OOP Interview Questions (C++)
This section covers common Object-Oriented Programming interview questions, specifically tailored for C++ developers.
Core Principles
1. What are the four pillars of OOP?
- Encapsulation: Binding data and the functions that manipulate them into a single unit (class), and hiding the internal state (using access specifiers).
- Abstraction: Hiding complex implementation details and exposing only the essential features to the user (e.g., through interfaces or abstract classes).
- Inheritance: creating a new class (derived) from an existing class (base) to promote code reuse and establish an "is-a" relationship.
- Polymorphism: The ability of different objects to respond to the same function call in their own way (Compile-time via overloading, Run-time via virtual functions).
2. Why does an empty class have 1 byte of memory in C++? An empty class must have a non-zero size to ensure that two different objects of the same empty class have distinct memory addresses. If the size were zero, an array of empty objects would all share the same address, which violates C++'s object identity rules. Thus, the compiler inserts a dummy byte (1 byte is the minimum addressable unit) to guarantee unique addresses.
3. What is the difference between a struct and a class in C++?
The only difference is default visibility:
- In a
class, members and base classes areprivateby default. - In a
struct, members and base classes arepublicby default.
Advanced C++ OOP
4. What is a virtual function and what is its purpose? A virtual function is a member function proclaimed in the base class and redefined (overridden) by a derived class. It achieves dynamic (run-time) polymorphism, enabling the correct derived class function to be called through a base class pointer or reference.
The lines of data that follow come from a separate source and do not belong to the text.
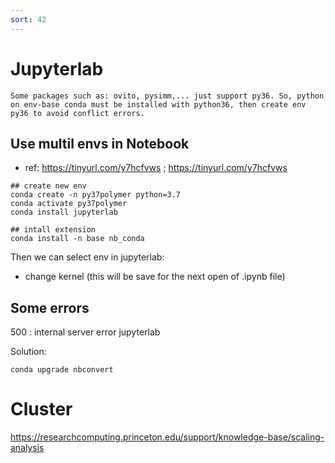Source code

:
 ```yaml
---
sort: 42
---
```


# Jupyterlab

```note
Some packages such as: ovito, pysimm,... just support py36. So, python on env-base conda must be installed with python36, then create env py36 to avoid conflict errors.
```

## Use multil envs in Notebook
- ref: https://tinyurl.com/y7hcfvws ;  https://tinyurl.com/y7hcfvws

```shell
## create new env
conda create -n py37polymer python=3.7
conda activate py37polymer
conda install jupyterlab

## intall extension
conda install -n base nb_conda
```

Then we can select env in jupyterlab:
- change kernel (this will be save for the next open of .ipynb file)

## Some errors

500 : internal server error jupyterlab

Solution:
```shell
conda upgrade nbconvert 
```

# Cluster

https://researchcomputing.princeton.edu/support/knowledge-base/scaling-analysis

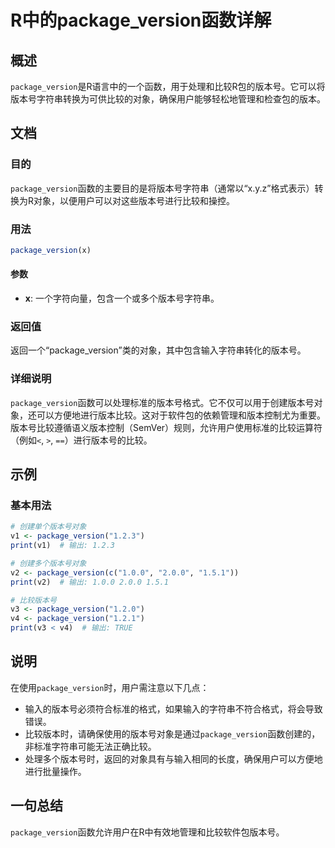 <!--
Meta Description: # R中的package_version函数详解 ## 概述 `package_version`是R语言中的一个函数，用于处理和比较R包的版本号。它可以将版本号字符串转换为可供比较的对象，确保用户能够轻松地管理和检查包的版本。 ## 文档 ### 目的 `package_version`函数的主要目...
Meta Keywords: package_version, print, r中的package_version函数详解, 是r语言中的一个函数, 用于处理和比较r包的版本号
-->

# R中的package_version函数详解

## 概述
`package_version`是R语言中的一个函数，用于处理和比较R包的版本号。它可以将版本号字符串转换为可供比较的对象，确保用户能够轻松地管理和检查包的版本。

## 文档
### 目的
`package_version`函数的主要目的是将版本号字符串（通常以“x.y.z”格式表示）转换为R对象，以便用户可以对这些版本号进行比较和操控。

### 用法
```R
package_version(x)
```

#### 参数
- **x**: 一个字符向量，包含一个或多个版本号字符串。

### 返回值
返回一个“package_version”类的对象，其中包含输入字符串转化的版本号。

### 详细说明
`package_version`函数可以处理标准的版本号格式。它不仅可以用于创建版本号对象，还可以方便地进行版本比较。这对于软件包的依赖管理和版本控制尤为重要。版本号比较遵循语义版本控制（SemVer）规则，允许用户使用标准的比较运算符（例如`<`, `>`, `==`）进行版本号的比较。

## 示例
### 基本用法
```R
# 创建单个版本号对象
v1 <- package_version("1.2.3")
print(v1)  # 输出: 1.2.3

# 创建多个版本号对象
v2 <- package_version(c("1.0.0", "2.0.0", "1.5.1"))
print(v2)  # 输出: 1.0.0 2.0.0 1.5.1

# 比较版本号
v3 <- package_version("1.2.0")
v4 <- package_version("1.2.1")
print(v3 < v4)  # 输出: TRUE
```

## 说明
在使用`package_version`时，用户需注意以下几点：
- 输入的版本号必须符合标准的格式，如果输入的字符串不符合格式，将会导致错误。
- 比较版本时，请确保使用的版本号对象是通过`package_version`函数创建的，非标准字符串可能无法正确比较。
- 处理多个版本号时，返回的对象具有与输入相同的长度，确保用户可以方便地进行批量操作。

## 一句总结
`package_version`函数允许用户在R中有效地管理和比较软件包版本号。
5. What is the "Rule of Three" (and "Rule of Five")? If a class requires a user-defined destructor, a user-defined copy constructor, or a user-defined copy assignment operator, it almost certainly requires all three. With the advent of C++11 and move semantics, this evolved into the Rule of Five, adding the move constructor and move assignment operator.
6. Explain the concept of RAII. Resource Acquisition Is Initialization (RAII) is a C++ programming technique where resource management (memory, file handles, network sockets) is tied to object lifetime. Resources are acquired in the constructor and released in the destructor.
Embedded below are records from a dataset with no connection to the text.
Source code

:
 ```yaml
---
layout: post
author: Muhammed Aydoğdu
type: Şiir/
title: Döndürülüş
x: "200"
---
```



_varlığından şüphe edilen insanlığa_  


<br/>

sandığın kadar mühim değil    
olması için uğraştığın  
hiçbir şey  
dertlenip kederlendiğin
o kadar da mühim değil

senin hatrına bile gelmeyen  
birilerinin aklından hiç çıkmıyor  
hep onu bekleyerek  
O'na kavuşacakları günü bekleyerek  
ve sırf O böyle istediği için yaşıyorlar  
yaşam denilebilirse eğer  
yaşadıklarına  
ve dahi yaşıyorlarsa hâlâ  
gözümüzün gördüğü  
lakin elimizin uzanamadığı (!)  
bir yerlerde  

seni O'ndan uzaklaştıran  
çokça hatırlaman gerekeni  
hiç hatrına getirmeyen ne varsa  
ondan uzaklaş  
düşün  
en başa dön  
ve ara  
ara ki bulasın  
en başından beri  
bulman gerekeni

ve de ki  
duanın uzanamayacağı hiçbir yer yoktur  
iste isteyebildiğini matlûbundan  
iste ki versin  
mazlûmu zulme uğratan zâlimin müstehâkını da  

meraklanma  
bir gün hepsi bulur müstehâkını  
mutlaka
7. Can constructors or destructors be virtual?
- Constructors cannot be virtual. At the time of construction, the object's dynamic type is not yet fully formed, so the vtable cannot be used to dispatch a virtual call.
- Destructors should be virtual, especially in base classes designed for polymorphism. A virtual destructor ensures that when a derived object is deleted via a base class pointer, both the derived and base destructors are properly invoked, preventing memory leaks.